The shore had many things going for if, and I think it probably did relate in my mind to India in some way. First of all it was right there, beside my studio, bringing objects and patterns to me, then erasing them, resensitizing the sand, a kind of artist at work. I think what impressed and convinced me was the detail I found there, perhaps comparable to some of those Indian surfaces, a highly wrought even elegant slime.

Again I sense a certain decadence, that 'adoration of a beauty that disdains to destroy us'.

I think in all of the drawings I made in Mysore, decoration was a key element, and I was finding aspects of that on the shore.

As an orientalising force perhaps?

You mean the decoration? I think in India the decorative is deeply embraced, a serious business really, not at all decadent - but in a kind of conspiracy with the mathematical and microscopic, definately not an indulgent whim but more of a deep insight info Nature.

But wouldn't colour be the natural ally of the decorative?

Well, you'd think so. The austerity of the grey maybe removed any fear I might have of excess, remembering the indulgence of the earlier drawings. But the other connection is perhaps with the sand drawings which seem to revel in decoration but also confine themselves to the one colour, the sand.

These are the two images in the book?

Yes. There were in fact more than twenty of them which I recorded on slide. At the time I had some misgivings about photographing them, so I was half expecting it when I lost the slide set during a lecture tour. So the two in the book are actually the only two that remain.

You've since made some more, do they have the same meaning?

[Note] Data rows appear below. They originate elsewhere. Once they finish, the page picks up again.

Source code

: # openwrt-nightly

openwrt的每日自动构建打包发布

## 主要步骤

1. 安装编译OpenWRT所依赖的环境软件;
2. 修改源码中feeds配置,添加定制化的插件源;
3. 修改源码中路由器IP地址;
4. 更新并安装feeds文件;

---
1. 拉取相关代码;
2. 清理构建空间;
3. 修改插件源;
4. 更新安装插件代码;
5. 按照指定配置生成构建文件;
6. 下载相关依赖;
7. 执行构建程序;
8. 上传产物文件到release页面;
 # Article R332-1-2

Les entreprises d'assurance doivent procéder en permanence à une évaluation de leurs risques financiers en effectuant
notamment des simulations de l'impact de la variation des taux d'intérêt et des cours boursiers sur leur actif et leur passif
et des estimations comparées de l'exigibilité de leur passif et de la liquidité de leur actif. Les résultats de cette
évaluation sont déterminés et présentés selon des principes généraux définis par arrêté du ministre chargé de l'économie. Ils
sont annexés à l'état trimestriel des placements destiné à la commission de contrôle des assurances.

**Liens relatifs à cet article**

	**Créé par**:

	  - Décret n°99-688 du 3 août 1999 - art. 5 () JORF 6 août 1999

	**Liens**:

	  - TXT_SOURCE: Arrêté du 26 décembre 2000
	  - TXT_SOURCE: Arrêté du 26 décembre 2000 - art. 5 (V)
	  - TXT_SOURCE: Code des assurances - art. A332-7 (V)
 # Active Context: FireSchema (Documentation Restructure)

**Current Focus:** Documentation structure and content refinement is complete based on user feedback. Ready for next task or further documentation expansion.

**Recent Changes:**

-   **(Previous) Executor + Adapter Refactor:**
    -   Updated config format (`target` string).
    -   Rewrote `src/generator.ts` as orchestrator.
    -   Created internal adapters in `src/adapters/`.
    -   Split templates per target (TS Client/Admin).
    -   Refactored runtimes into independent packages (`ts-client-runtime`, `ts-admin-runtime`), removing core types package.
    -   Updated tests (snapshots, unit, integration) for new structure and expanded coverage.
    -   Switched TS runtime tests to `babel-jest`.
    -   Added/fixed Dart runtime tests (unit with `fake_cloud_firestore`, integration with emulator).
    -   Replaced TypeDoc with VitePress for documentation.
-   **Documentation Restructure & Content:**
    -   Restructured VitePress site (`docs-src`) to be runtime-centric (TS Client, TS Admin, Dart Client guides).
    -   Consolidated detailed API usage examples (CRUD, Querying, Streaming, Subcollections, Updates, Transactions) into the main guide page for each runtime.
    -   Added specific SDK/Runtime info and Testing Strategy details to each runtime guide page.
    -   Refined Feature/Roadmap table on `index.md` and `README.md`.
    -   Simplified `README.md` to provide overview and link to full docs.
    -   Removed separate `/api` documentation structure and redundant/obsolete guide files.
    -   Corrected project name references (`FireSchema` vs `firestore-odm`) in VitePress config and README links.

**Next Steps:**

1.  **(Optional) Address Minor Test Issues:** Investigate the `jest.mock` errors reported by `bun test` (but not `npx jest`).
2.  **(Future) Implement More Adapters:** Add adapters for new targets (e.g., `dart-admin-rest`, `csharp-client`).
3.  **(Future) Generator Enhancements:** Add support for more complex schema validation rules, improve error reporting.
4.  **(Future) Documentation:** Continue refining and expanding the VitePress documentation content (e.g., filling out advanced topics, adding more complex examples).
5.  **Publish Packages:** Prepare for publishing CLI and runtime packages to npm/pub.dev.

Those later sand drawings came directly out of the experience of working with the graphite powder, which encouraged the performing of an image, a kind of brinkmanship. The graphites would all come to something or to nothing. Working with sand supported the discipline - they might take two or twenty minutes, but they always felt like a long process in which the mind was totally engaged, making many decisions, but the bare fact of success or failure usually happening without any form of warning, just occurring.

So the sand drawings might partially explain why many of the graphites imply or suggest a 'downward gaze'?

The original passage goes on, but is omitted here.